Dataset excerpts:
____

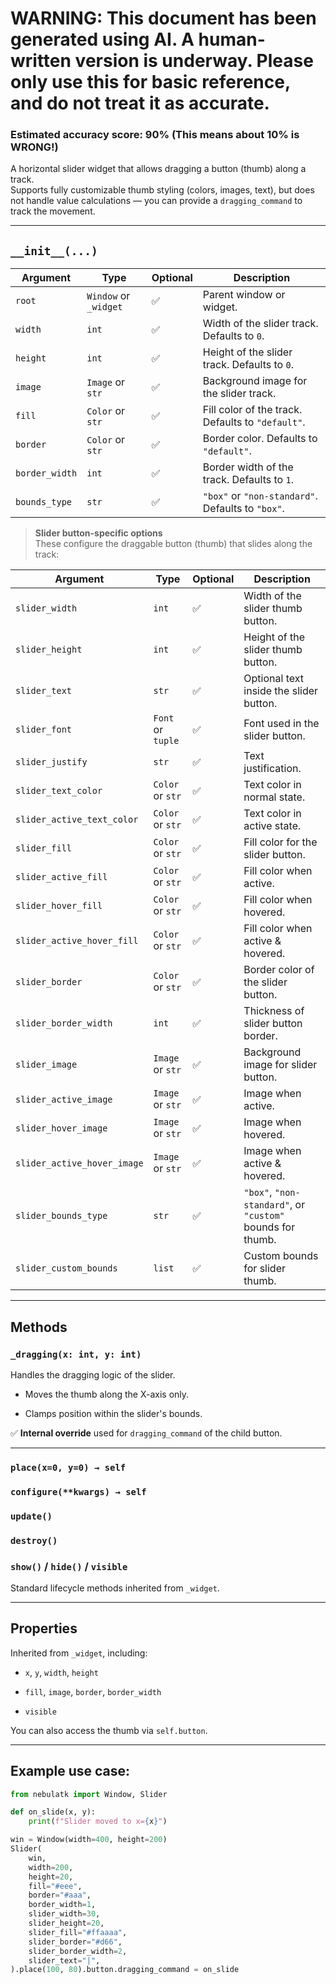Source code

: # WARNING: This document has been generated using AI. A human-written version is underway. Please only use this for basic reference, and do not treat it as accurate.
### Estimated accuracy score: 90% (This means about 10% is WRONG!)

A horizontal slider widget that allows dragging a button (thumb) along a track.  
Supports fully customizable thumb styling (colors, images, text), but does not handle value calculations — you can provide a `dragging_command` to track the movement.

---

## `__init__(...)`

|Argument|Type|Optional|Description|
|---|---|---|---|
|`root`|`Window` or `_widget`|✅|Parent window or widget.|
|`width`|`int`|✅|Width of the slider track. Defaults to `0`.|
|`height`|`int`|✅|Height of the slider track. Defaults to `0`.|
|`image`|`Image` or `str`|✅|Background image for the slider track.|
|`fill`|`Color` or `str`|✅|Fill color of the track. Defaults to `"default"`.|
|`border`|`Color` or `str`|✅|Border color. Defaults to `"default"`.|
|`border_width`|`int`|✅|Border width of the track. Defaults to `1`.|
|`bounds_type`|`str`|✅|`"box"` or `"non-standard"`. Defaults to `"box"`.|

> **Slider button-specific options**  
> These configure the draggable button (thumb) that slides along the track:

|Argument|Type|Optional|Description|
|---|---|---|---|
|`slider_width`|`int`|✅|Width of the slider thumb button.|
|`slider_height`|`int`|✅|Height of the slider thumb button.|
|`slider_text`|`str`|✅|Optional text inside the slider button.|
|`slider_font`|`Font` or `tuple`|✅|Font used in the slider button.|
|`slider_justify`|`str`|✅|Text justification.|
|`slider_text_color`|`Color` or `str`|✅|Text color in normal state.|
|`slider_active_text_color`|`Color` or `str`|✅|Text color in active state.|
|`slider_fill`|`Color` or `str`|✅|Fill color for the slider button.|
|`slider_active_fill`|`Color` or `str`|✅|Fill color when active.|
|`slider_hover_fill`|`Color` or `str`|✅|Fill color when hovered.|
|`slider_active_hover_fill`|`Color` or `str`|✅|Fill color when active & hovered.|
|`slider_border`|`Color` or `str`|✅|Border color of the slider button.|
|`slider_border_width`|`int`|✅|Thickness of slider button border.|
|`slider_image`|`Image` or `str`|✅|Background image for slider button.|
|`slider_active_image`|`Image` or `str`|✅|Image when active.|
|`slider_hover_image`|`Image` or `str`|✅|Image when hovered.|
|`slider_active_hover_image`|`Image` or `str`|✅|Image when active & hovered.|
|`slider_bounds_type`|`str`|✅|`"box"`, `"non-standard"`, or `"custom"` bounds for thumb.|
|`slider_custom_bounds`|`list`|✅|Custom bounds for slider thumb.|

---

## Methods

### `_dragging(x: int, y: int)`

Handles the dragging logic of the slider.

- Moves the thumb along the X-axis only.
    
- Clamps position within the slider's bounds.
    

✅ **Internal override** used for `dragging_command` of the child button.

---

### `place(x=0, y=0) → self`

### `configure(**kwargs) → self`

### `update()`

### `destroy()`

### `show()` / `hide()` / `visible`

Standard lifecycle methods inherited from `_widget`.

---

## Properties

Inherited from `_widget`, including:

- `x`, `y`, `width`, `height`
    
- `fill`, `image`, `border`, `border_width`
    
- `visible`
    

You can also access the thumb via `self.button`.

---

## Example use case:

```python
from nebulatk import Window, Slider

def on_slide(x, y):
    print(f"Slider moved to x={x}")

win = Window(width=400, height=200)
Slider(
    win,
    width=200,
    height=20,
    fill="#eee",
    border="#aaa",
    border_width=1,
    slider_width=30,
    slider_height=20,
    slider_fill="#ffaaaa",
    slider_border="#d66",
    slider_border_width=2,
    slider_text="|",
).place(100, 80).button.dragging_command = on_slide
```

____

INSTRUCTIONS TO FOLLOW: The records above must be repeated exactly, minus their pictures.

THE ANSWER:
Source code

: # WARNING: This document has been generated using AI. A human-written version is underway. Please only use this for basic reference, and do not treat it as accurate.
### Estimated accuracy score: 90% (This means about 10% is WRONG!)

A horizontal slider widget that allows dragging a button (thumb) along a track.  
Supports fully customizable thumb styling (colors, images, text), but does not handle value calculations — you can provide a `dragging_command` to track the movement.

---

## `__init__(...)`

|Argument|Type|Optional|Description|
|---|---|---|---|
|`root`|`Window` or `_widget`|✅|Parent window or widget.|
|`width`|`int`|✅|Width of the slider track. Defaults to `0`.|
|`height`|`int`|✅|Height of the slider track. Defaults to `0`.|
|`image`|`Image` or `str`|✅|Background image for the slider track.|
|`fill`|`Color` or `str`|✅|Fill color of the track. Defaults to `"default"`.|
|`border`|`Color` or `str`|✅|Border color. Defaults to `"default"`.|
|`border_width`|`int`|✅|Border width of the track. Defaults to `1`.|
|`bounds_type`|`str`|✅|`"box"` or `"non-standard"`. Defaults to `"box"`.|

> **Slider button-specific options**  
> These configure the draggable button (thumb) that slides along the track:

|Argument|Type|Optional|Description|
|---|---|---|---|
|`slider_width`|`int`|✅|Width of the slider thumb button.|
|`slider_height`|`int`|✅|Height of the slider thumb button.|
|`slider_text`|`str`|✅|Optional text inside the slider button.|
|`slider_font`|`Font` or `tuple`|✅|Font used in the slider button.|
|`slider_justify`|`str`|✅|Text justification.|
|`slider_text_color`|`Color` or `str`|✅|Text color in normal state.|
|`slider_active_text_color`|`Color` or `str`|✅|Text color in active state.|
|`slider_fill`|`Color` or `str`|✅|Fill color for the slider button.|
|`slider_active_fill`|`Color` or `str`|✅|Fill color when active.|
|`slider_hover_fill`|`Color` or `str`|✅|Fill color when hovered.|
|`slider_active_hover_fill`|`Color` or `str`|✅|Fill color when active & hovered.|
|`slider_border`|`Color` or `str`|✅|Border color of the slider button.|
|`slider_border_width`|`int`|✅|Thickness of slider button border.|
|`slider_image`|`Image` or `str`|✅|Background image for slider button.|
|`slider_active_image`|`Image` or `str`|✅|Image when active.|
|`slider_hover_image`|`Image` or `str`|✅|Image when hovered.|
|`slider_active_hover_image`|`Image` or `str`|✅|Image when active & hovered.|
|`slider_bounds_type`|`str`|✅|`"box"`, `"non-standard"`, or `"custom"` bounds for thumb.|
|`slider_custom_bounds`|`list`|✅|Custom bounds for slider thumb.|

---

## Methods

### `_dragging(x: int, y: int)`

Handles the dragging logic of the slider.

- Moves the thumb along the X-axis only.
    
- Clamps position within the slider's bounds.
    

✅ **Internal override** used for `dragging_command` of the child button.

---

### `place(x=0, y=0) → self`

### `configure(**kwargs) → self`

### `update()`

### `destroy()`

### `show()` / `hide()` / `visible`

Standard lifecycle methods inherited from `_widget`.

---

## Properties

Inherited from `_widget`, including:

- `x`, `y`, `width`, `height`
    
- `fill`, `image`, `border`, `border_width`
    
- `visible`
    

You can also access the thumb via `self.button`.

---

## Example use case:

```python
from nebulatk import Window, Slider

def on_slide(x, y):
    print(f"Slider moved to x={x}")

win = Window(width=400, height=200)
Slider(
    win,
    width=200,
    height=20,
    fill="#eee",
    border="#aaa",
    border_width=1,
    slider_width=30,
    slider_height=20,
    slider_fill="#ffaaaa",
    slider_border="#d66",
    slider_border_width=2,
    slider_text="|",
).place(100, 80).button.dragging_command = on_slide
```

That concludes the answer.